(Rendered images with source text)
....
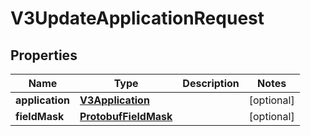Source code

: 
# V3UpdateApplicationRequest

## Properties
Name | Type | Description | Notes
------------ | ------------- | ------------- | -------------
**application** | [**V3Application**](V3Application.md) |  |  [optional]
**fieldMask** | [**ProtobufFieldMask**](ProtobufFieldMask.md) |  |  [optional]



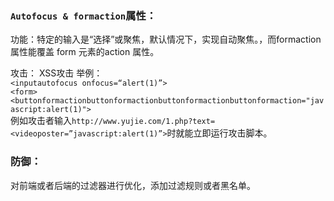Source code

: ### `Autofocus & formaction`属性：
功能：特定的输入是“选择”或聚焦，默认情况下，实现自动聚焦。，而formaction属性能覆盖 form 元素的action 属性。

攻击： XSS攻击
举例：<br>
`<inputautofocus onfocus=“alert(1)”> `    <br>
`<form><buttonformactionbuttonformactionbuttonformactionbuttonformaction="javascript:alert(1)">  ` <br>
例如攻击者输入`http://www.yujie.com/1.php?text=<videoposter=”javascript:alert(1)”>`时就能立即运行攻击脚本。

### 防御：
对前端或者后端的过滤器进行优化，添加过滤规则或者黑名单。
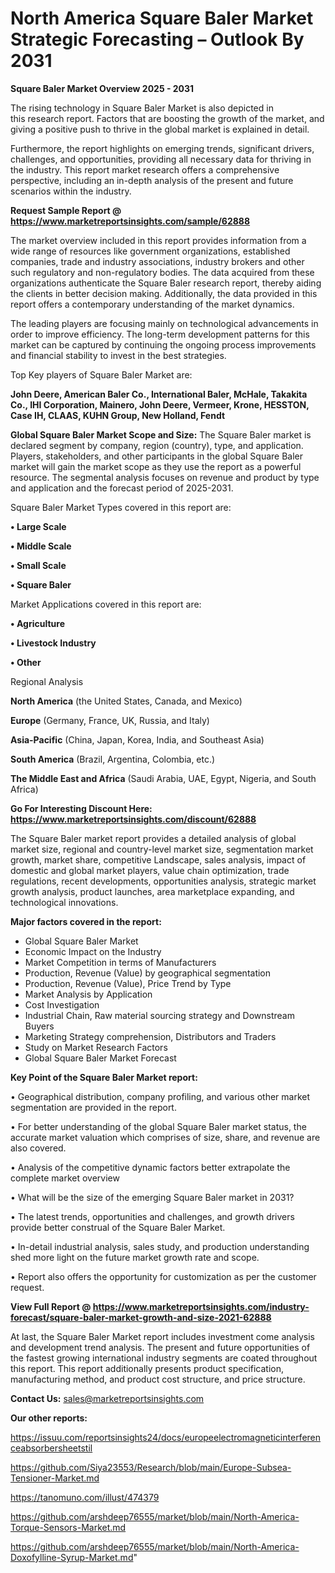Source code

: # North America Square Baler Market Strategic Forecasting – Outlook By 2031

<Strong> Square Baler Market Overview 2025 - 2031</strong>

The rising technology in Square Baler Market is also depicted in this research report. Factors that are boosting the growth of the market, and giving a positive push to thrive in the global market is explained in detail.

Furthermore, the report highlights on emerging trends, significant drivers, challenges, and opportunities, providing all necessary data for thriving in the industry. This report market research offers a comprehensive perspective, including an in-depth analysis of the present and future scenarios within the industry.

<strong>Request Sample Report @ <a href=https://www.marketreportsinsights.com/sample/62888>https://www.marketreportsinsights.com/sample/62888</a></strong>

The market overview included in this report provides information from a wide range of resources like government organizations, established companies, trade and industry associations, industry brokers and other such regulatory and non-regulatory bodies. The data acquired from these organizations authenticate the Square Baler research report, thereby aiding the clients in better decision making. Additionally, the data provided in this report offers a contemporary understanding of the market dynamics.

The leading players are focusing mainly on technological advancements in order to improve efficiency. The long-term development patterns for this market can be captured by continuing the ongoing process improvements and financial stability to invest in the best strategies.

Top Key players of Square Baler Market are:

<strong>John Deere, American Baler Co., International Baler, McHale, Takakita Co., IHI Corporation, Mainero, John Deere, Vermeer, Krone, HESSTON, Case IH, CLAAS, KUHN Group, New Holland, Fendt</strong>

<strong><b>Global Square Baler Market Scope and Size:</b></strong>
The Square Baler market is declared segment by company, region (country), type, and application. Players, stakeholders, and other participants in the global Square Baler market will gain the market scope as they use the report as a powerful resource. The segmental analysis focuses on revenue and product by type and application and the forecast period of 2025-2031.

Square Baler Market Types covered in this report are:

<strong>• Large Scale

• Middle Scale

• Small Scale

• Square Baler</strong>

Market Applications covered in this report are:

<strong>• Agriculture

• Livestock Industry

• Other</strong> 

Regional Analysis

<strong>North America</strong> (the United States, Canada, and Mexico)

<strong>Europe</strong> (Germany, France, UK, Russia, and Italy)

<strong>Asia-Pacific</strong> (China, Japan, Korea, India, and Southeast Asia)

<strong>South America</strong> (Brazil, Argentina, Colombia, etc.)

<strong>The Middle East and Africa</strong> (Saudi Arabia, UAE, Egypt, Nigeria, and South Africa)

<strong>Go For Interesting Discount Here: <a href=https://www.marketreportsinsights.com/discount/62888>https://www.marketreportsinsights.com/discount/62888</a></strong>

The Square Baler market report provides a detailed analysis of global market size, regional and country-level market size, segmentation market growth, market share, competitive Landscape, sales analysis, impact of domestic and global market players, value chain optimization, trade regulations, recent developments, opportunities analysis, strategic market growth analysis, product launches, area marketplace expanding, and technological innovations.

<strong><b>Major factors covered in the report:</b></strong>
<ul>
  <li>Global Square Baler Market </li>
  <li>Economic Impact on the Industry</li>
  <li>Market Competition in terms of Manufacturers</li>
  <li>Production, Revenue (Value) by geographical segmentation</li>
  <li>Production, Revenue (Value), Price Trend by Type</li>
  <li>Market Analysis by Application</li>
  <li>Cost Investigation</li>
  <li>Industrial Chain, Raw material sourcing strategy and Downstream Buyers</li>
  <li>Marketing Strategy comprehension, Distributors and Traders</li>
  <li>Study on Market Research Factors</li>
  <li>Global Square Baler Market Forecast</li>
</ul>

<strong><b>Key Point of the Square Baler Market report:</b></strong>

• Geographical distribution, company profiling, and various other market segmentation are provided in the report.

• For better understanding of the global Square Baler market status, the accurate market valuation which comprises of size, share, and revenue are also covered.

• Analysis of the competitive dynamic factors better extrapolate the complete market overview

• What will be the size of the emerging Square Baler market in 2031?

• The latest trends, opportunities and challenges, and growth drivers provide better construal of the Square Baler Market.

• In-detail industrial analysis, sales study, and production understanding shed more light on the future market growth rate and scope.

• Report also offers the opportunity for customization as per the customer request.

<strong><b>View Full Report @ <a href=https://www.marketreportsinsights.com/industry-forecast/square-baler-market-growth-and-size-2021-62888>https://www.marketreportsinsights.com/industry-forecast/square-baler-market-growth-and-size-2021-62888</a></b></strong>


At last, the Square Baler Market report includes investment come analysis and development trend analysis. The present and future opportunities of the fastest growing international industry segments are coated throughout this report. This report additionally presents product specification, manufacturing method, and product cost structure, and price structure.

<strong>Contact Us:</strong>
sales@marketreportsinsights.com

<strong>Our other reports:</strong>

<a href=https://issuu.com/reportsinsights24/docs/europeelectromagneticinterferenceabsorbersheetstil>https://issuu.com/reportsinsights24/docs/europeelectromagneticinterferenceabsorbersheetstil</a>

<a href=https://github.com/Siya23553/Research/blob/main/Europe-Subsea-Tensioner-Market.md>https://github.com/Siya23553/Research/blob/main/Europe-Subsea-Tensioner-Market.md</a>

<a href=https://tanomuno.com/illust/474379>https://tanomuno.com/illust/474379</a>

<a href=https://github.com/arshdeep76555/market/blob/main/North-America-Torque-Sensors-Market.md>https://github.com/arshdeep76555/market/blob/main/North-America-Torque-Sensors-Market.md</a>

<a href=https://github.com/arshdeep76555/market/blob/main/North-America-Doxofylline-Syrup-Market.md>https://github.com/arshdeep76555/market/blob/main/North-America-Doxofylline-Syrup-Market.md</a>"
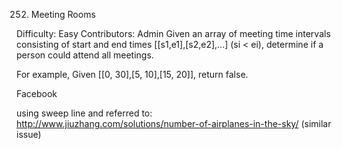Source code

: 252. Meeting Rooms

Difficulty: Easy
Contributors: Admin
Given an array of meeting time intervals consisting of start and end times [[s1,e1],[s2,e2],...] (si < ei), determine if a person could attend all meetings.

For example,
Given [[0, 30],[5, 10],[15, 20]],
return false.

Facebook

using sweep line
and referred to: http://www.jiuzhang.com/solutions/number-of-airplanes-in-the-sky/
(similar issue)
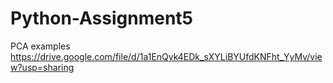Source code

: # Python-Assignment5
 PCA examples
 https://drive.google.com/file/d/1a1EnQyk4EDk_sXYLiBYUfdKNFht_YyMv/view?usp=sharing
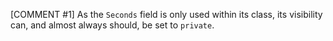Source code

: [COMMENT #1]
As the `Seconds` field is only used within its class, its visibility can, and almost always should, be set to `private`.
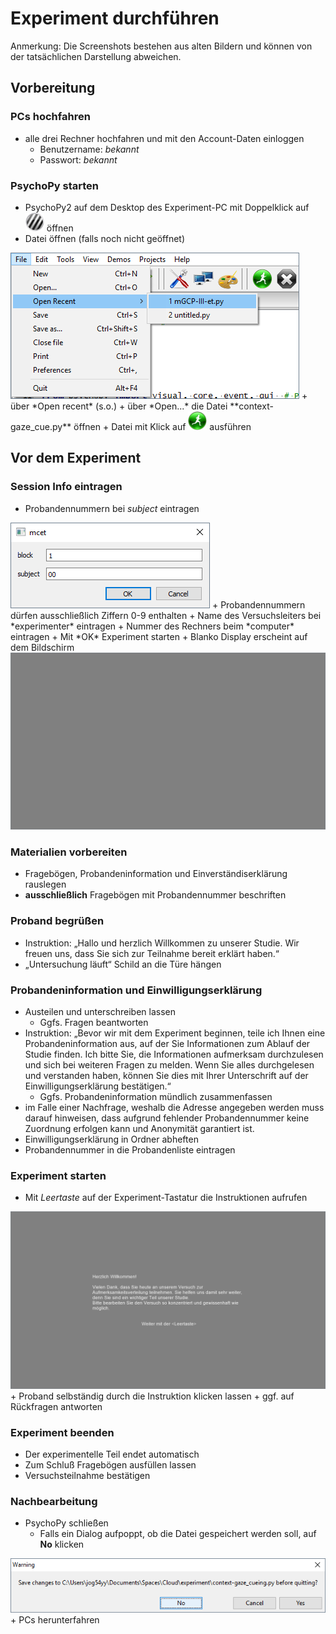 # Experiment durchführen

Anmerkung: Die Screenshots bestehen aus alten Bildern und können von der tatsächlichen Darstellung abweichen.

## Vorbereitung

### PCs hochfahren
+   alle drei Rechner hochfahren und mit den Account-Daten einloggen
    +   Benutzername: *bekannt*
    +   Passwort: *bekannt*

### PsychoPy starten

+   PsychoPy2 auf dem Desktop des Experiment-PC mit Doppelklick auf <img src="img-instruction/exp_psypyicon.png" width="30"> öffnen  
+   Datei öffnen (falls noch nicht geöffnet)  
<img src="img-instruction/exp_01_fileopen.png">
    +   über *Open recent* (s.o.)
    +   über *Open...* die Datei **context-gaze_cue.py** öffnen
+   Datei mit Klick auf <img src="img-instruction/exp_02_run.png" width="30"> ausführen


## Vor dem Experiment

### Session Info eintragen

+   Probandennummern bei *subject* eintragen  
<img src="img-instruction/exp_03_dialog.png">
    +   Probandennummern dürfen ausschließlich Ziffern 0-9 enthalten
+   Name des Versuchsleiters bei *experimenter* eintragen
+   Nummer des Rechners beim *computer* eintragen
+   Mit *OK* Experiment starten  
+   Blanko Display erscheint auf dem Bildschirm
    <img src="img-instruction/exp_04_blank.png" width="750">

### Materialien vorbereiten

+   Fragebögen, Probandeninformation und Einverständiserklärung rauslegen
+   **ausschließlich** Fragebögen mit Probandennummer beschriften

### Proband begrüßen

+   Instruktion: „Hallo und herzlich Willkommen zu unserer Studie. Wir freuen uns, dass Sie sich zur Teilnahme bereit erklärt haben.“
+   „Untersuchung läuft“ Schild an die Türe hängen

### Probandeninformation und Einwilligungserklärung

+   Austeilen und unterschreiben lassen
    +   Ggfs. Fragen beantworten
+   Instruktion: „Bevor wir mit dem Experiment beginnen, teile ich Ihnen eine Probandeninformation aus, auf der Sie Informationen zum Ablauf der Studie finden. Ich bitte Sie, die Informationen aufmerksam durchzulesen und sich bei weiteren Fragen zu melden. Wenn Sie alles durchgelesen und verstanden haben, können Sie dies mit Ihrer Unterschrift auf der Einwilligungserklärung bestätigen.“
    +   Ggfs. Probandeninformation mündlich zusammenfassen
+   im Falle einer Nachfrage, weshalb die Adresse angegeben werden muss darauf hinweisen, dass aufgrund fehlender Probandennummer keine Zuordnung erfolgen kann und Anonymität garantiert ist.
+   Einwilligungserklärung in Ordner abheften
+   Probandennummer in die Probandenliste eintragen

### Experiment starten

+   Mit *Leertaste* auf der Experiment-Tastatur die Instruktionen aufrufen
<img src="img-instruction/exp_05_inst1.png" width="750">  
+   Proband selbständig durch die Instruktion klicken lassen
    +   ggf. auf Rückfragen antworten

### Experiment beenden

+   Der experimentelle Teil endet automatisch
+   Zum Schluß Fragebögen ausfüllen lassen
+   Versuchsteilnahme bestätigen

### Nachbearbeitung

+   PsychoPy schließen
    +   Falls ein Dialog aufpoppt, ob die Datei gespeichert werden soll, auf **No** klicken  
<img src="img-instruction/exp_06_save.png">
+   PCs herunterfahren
....
● **What you have to do**
The word "Datei" may appear in lines of the entries. State how many lines hold it, as a number alone.

● **Completed exercise**
4